*** Block opens ***

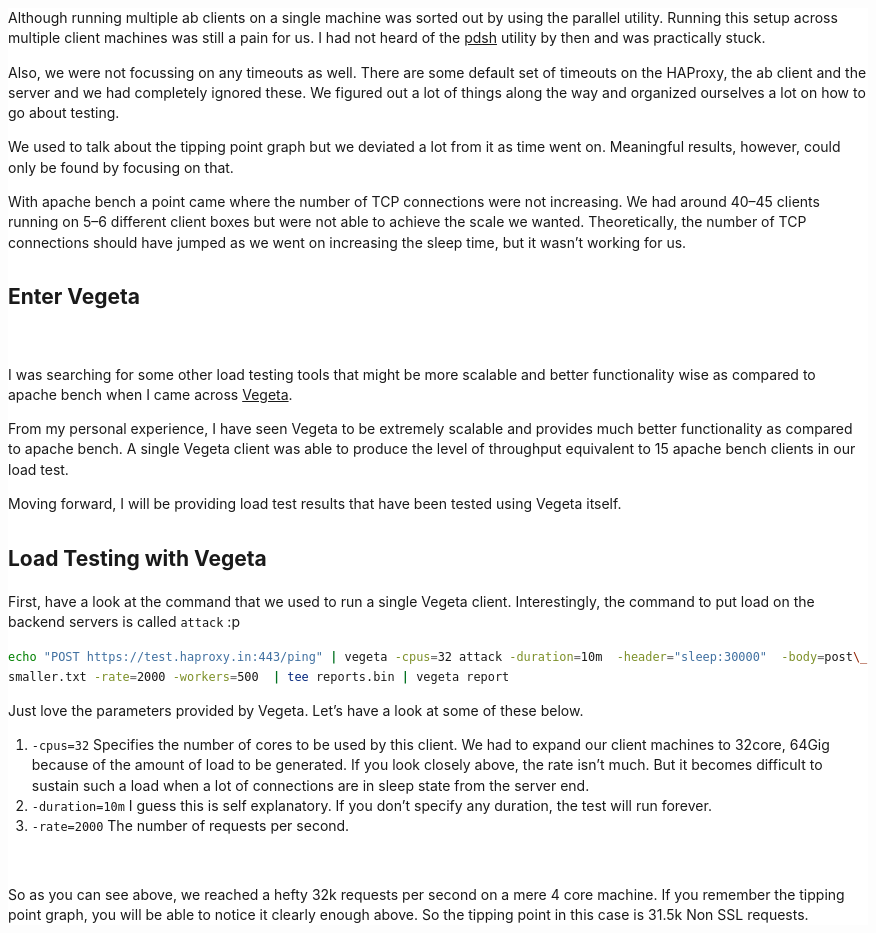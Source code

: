Although running multiple ab clients on a single machine was sorted out by using the parallel utility. Running this setup across multiple client machines was still a pain for us. I had not heard of the [pdsh](https://github.com/grondo/pdsh) utility by then and was practically stuck.

Also, we were not focussing on any timeouts as well. There are some default set of timeouts on the HAProxy, the ab client and the server and we had completely ignored these. We figured out a lot of things along the way and organized ourselves a lot on how to go about testing.

We used to talk about the tipping point graph but we deviated a lot from it as time went on. Meaningful results, however, could only be found by focusing on that.

With apache bench a point came where the number of TCP connections were not increasing. We had around 40–45 clients running on 5–6 different client boxes but were not able to achieve the scale we wanted. Theoretically, the number of TCP connections should have jumped as we went on increasing the sleep time, but it wasn’t working for us.

## Enter Vegeta

<figure class="align-center">
  <img src="{{ site.url }}{{ site.baseurl }}/assets/images/haproxy-series/img-p3-4.png" alt="">
</figure>

I was searching for some other load testing tools that might be more scalable and better functionality wise as compared to apache bench when I came across [Vegeta](https://github.com/tsenart/vegeta).

From my personal experience, I have seen Vegeta to be extremely scalable and provides much better functionality as compared to apache bench. A single Vegeta client was able to produce the level of throughput equivalent to 15 apache bench clients in our load test.

Moving forward, I will be providing load test results that have been tested using Vegeta itself.

## Load Testing with Vegeta

First, have a look at the command that we used to run a single Vegeta client. Interestingly, the command to put load on the backend servers is called `attack` :p

```bash
echo "POST https://test.haproxy.in:443/ping" | vegeta -cpus=32 attack -duration=10m  -header="sleep:30000"  -body=post\_smaller.txt -rate=2000 -workers=500  | tee reports.bin | vegeta report
```

Just love the parameters provided by Vegeta. Let’s have a look at some of these below.

1. `-cpus=32` Specifies the number of cores to be used by this client. We had to expand our client machines to 32core, 64Gig because of the amount of load to be generated. If you look closely above, the rate isn’t much. But it becomes difficult to sustain such a load when a lot of connections are in sleep state from the server end.
2. `-duration=10m` I guess this is self explanatory. If you don’t specify any duration, the test will run forever.
3. `-rate=2000` The number of requests per second.

<figure class="align-center">
  <img src="{{ site.url }}{{ site.baseurl }}/assets/images/haproxy-series/img-p3-5.png" alt="">
</figure>
So as you can see above, we reached a hefty 32k requests per second on a mere 4 core machine. If you remember the tipping point graph, you will be able to notice it clearly enough above. So the tipping point in this case is 31.5k Non SSL requests.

*** Block closes ***

• WORK ORDER: Where a line of the listing contains the word "baseurl", it counts toward the total; say how many lines that makes, giving the number alone.

• EXERCISE RESULT: 2